**** Data to use ****

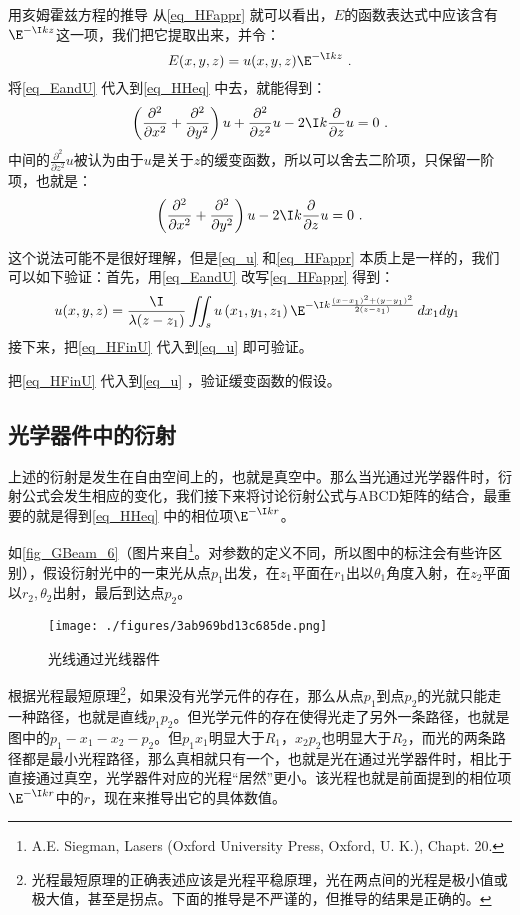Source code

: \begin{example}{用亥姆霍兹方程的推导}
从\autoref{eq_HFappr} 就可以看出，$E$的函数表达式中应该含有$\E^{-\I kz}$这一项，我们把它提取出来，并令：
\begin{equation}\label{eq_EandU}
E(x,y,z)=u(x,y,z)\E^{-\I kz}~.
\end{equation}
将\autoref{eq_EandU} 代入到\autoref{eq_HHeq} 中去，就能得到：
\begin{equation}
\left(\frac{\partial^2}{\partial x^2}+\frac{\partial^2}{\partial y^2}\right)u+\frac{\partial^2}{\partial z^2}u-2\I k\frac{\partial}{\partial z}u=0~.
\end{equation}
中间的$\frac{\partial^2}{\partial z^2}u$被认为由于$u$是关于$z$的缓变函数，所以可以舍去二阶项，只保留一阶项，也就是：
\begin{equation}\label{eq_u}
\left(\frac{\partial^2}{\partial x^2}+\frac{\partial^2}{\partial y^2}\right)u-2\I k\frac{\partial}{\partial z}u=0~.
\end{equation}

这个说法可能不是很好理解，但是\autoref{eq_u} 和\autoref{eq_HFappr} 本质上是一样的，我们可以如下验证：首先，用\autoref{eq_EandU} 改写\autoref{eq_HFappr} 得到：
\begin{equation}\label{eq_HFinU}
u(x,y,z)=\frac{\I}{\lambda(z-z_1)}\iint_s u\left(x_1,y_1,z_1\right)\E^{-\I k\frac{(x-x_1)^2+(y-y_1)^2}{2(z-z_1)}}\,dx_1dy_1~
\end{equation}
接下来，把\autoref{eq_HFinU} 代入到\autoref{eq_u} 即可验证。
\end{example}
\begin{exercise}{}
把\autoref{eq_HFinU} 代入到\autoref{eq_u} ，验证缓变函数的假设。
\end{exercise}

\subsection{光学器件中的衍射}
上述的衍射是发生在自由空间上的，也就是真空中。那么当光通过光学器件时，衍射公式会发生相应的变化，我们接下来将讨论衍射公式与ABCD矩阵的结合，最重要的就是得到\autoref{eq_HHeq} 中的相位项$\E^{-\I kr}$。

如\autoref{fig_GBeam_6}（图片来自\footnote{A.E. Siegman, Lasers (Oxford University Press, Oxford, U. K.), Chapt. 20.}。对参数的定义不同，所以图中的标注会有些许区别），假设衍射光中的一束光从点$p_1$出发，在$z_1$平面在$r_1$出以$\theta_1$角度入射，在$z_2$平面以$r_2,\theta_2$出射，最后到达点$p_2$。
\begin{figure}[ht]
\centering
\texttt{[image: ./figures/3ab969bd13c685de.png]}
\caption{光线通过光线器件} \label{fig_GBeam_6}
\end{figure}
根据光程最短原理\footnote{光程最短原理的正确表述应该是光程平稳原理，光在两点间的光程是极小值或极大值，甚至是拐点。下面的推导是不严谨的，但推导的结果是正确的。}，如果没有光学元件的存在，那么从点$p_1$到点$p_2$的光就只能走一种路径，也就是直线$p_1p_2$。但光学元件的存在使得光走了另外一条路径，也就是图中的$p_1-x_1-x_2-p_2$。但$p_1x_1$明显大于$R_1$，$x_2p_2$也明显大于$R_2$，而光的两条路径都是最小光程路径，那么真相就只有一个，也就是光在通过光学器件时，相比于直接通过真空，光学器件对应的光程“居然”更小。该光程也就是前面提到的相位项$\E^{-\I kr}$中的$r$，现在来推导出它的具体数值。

****

**Problem requirements:**
When the string "example" appears in a line of the records above, that line is to be copied.

**Reply:**
: \begin{example}{用亥姆霍兹方程的推导}
\end{example}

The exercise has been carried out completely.